FlashDecoder: Real-Time Latent-to-Pixel Streaming Decoder with Transformers¶

Conference: CVPR 2026
Paper: CVF Open Access
Code: None
Area: Image Generation / Diffusion Models
Keywords: Video decoder, latent-to-pixel, streaming generation, rolling KV cache, Transformer VAE

TL;DR¶

Addressing the issue in real-time video generation where "denoising is fast enough, but convolutional decoders have become the bottleneck," FlashDecoder uses a pure Transformer decoder to decode latents into pixels frame-by-frame. By looking only at the recent $W_{\text{frm}}$ frames via a fixed-length rolling KV cache, it achieves constant latency and bounded memory regardless of video length. On 1080p, it matches convolutional decoder reconstruction quality (41.55 vs. 41.49 dB PSNR) while being 3.6×–4.7× faster in throughput and saving up to 11× memory.

Background & Motivation¶

Background: Latent diffusion is the dominant framework for image/video generation—encoders compress pixels into a low-dimensional latent space, diffusion models generate in this space, and decoders (VAE) map latents back to pixels. Acceleration efforts over recent years have focused almost entirely on the "generation stage": efficient DiT architectures, higher compression ratio VAEs, and few-step distillation have largely eliminated iterative denoising as the primary bottleneck.

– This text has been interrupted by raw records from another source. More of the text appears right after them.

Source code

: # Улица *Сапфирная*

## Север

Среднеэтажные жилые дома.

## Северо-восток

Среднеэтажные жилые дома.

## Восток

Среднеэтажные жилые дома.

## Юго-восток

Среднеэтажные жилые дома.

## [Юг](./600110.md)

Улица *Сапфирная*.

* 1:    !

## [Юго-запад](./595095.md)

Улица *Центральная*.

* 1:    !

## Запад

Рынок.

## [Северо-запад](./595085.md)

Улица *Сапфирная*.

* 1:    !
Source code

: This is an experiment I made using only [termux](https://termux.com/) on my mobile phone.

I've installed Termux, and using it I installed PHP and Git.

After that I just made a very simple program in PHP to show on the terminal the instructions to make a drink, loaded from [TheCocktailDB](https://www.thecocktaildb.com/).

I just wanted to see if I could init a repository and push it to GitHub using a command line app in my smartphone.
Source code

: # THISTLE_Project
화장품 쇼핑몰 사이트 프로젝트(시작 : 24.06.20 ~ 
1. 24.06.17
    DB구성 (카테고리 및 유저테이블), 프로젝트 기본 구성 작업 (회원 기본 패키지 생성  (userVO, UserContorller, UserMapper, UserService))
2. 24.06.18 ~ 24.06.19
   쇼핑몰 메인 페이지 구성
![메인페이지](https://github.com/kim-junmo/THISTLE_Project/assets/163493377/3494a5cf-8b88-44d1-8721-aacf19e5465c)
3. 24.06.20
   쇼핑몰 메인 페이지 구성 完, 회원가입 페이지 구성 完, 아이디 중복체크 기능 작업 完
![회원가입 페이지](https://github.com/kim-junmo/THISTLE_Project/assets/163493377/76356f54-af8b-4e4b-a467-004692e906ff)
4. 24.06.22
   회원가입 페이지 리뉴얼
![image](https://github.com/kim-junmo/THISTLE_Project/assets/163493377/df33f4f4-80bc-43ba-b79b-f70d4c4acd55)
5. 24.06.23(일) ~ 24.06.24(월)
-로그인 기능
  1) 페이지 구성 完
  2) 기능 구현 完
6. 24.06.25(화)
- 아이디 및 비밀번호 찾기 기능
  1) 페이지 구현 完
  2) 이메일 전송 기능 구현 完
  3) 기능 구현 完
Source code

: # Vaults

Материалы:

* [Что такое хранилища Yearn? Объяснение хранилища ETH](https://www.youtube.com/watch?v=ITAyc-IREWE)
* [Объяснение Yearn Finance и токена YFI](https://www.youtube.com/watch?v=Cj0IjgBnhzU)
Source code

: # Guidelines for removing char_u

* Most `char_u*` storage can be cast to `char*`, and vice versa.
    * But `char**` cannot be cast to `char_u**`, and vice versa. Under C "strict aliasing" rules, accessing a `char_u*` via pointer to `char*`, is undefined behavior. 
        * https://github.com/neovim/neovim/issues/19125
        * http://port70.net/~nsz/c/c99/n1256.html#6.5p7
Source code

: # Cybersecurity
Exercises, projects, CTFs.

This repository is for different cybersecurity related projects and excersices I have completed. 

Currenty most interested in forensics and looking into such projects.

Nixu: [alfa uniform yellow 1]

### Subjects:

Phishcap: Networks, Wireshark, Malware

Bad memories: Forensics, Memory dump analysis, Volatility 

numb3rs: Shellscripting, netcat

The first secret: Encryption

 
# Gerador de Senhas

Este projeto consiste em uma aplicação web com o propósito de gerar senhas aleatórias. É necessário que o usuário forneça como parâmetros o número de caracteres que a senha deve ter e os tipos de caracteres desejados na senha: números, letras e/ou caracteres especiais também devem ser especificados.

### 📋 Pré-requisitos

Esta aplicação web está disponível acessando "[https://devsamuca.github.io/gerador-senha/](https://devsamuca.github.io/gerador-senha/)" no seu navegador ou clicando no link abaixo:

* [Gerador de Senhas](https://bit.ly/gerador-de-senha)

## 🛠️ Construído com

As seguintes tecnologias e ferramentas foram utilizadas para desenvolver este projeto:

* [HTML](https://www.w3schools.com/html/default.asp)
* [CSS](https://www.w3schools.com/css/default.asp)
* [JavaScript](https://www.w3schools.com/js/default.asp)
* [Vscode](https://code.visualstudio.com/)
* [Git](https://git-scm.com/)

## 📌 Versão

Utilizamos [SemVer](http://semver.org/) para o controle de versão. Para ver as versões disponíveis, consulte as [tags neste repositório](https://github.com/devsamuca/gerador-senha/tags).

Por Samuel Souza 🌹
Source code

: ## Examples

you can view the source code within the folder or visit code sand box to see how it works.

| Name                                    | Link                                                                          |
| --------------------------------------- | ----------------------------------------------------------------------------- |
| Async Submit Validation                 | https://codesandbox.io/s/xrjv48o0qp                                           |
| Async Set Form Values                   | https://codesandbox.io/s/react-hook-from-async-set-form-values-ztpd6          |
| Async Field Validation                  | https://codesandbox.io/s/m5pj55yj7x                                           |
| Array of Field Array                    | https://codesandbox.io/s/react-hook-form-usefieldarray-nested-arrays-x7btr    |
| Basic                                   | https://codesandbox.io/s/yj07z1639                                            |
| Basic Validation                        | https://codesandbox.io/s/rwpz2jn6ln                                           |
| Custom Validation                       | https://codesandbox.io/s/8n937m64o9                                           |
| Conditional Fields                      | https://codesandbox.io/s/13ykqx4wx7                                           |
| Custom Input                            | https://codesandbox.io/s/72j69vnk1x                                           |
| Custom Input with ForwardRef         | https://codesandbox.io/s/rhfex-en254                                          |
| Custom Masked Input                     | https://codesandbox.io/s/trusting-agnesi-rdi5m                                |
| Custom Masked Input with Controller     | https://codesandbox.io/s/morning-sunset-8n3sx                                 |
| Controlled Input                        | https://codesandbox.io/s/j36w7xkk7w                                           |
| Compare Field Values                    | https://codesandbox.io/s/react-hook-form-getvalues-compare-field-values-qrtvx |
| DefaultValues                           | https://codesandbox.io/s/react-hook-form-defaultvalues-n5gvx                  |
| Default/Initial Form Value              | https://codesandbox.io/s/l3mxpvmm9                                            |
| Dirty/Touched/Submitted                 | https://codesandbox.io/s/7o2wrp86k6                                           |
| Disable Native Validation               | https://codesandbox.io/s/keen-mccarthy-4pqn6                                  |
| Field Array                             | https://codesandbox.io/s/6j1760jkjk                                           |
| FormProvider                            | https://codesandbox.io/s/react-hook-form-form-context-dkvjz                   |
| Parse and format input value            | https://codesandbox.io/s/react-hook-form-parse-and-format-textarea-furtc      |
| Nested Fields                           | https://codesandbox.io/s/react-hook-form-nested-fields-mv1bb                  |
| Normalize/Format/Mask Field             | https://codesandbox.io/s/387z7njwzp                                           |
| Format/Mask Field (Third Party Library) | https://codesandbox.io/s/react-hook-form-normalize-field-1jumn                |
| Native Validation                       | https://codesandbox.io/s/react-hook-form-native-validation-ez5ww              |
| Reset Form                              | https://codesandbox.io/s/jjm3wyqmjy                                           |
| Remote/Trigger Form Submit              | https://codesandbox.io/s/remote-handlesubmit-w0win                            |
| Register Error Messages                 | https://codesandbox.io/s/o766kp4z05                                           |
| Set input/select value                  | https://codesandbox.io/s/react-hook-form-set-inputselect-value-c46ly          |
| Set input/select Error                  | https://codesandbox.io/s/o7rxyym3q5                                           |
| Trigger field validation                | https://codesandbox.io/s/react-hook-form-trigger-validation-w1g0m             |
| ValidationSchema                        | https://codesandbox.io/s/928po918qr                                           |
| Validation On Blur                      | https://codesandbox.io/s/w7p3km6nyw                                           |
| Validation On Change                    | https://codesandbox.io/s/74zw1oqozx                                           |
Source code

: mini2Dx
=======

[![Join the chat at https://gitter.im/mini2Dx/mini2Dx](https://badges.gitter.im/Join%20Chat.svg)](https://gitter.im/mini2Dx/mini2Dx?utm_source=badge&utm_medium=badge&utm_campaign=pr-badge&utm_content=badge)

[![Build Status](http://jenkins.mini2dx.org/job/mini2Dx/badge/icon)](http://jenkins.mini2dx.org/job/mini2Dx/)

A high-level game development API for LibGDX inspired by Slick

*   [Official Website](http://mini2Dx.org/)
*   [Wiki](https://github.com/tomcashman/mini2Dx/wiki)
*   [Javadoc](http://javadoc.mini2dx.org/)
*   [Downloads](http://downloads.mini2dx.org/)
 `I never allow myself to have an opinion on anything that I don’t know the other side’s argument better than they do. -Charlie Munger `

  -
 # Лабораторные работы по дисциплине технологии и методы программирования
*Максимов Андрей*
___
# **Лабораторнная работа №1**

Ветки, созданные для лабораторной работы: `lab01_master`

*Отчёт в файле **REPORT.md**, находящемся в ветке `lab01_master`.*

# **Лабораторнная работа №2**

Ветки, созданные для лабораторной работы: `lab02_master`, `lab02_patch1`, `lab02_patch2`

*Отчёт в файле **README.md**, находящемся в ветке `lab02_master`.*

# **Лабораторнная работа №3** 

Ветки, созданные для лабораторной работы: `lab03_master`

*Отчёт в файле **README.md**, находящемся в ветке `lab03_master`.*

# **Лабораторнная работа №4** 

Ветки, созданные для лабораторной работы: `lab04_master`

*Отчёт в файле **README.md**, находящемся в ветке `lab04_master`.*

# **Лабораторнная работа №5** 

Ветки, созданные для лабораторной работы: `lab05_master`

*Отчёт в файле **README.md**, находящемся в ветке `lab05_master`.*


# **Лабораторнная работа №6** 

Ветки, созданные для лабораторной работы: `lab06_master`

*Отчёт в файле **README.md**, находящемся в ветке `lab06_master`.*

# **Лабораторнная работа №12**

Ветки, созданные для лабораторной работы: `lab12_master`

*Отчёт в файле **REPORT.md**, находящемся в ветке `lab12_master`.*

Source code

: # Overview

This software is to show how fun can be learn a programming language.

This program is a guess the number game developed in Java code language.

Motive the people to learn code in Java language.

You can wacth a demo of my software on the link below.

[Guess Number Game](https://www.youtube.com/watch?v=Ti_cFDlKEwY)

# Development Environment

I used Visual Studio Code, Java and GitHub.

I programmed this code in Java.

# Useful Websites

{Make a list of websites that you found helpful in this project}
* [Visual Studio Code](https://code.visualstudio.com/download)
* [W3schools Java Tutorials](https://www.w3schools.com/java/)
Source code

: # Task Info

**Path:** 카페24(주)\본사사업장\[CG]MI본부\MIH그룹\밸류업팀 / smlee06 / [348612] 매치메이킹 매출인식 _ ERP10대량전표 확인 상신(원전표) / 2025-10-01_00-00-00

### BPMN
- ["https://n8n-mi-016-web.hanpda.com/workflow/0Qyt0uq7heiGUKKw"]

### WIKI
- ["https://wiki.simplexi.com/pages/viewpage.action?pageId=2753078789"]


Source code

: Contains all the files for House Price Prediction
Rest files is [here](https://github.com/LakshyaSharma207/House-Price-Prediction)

Limitations of Prior Work: As generation approaches real-time, the bottleneck has shifted to the long-ignored decoder. Most existing video decoders are 3D causal convolutional networks, which offer good reconstruction but are slow and memory-intensive. On 720p, the Wan2.2 convolutional decoder accounts for 64.6% of total inference time, limiting end-to-end generation to 10.4 FPS. High-resolution decoding further requires spatial-temporal tiling, doubling decoder evaluations and latency.

Key Challenge: Replacing convolutional decoders with Transformers faces a tradeoff between "streaming vs. quality." Causal Transformer decoders (e.g., OmniTokenizer) require explicit causal masks during training, preventing the use of FlashAttention and hindering high-resolution training, which limits quality and causes latency to accumulate with temporal context. Bidirectional models (AToken, MAGI-1 VAE) achieve high quality by looking at all frames but cannot stream as they require access to future frames.

Goal: The authors define four essential properties for a "real-time video decoder": (1) frame-by-frame decoding without padding/blending, (2) reconstruction quality parity with convolutional decoders, (3) constant per-frame latency and bounded memory, and (4) high-resolution/long-video decoding without tiling. The goal is to satisfy all four simultaneously in one model.

Key Insight: In principle, Transformers can satisfy all four (sequential processing for framing, self-attention for high quality, window attention for bounded memory/compute). However, no existing Transformer decoder does. The key observation is that causality does not necessarily require a mask; it can be enforced by the processing order itself—if future frames haven't been fed in, the current frame naturally cannot see them.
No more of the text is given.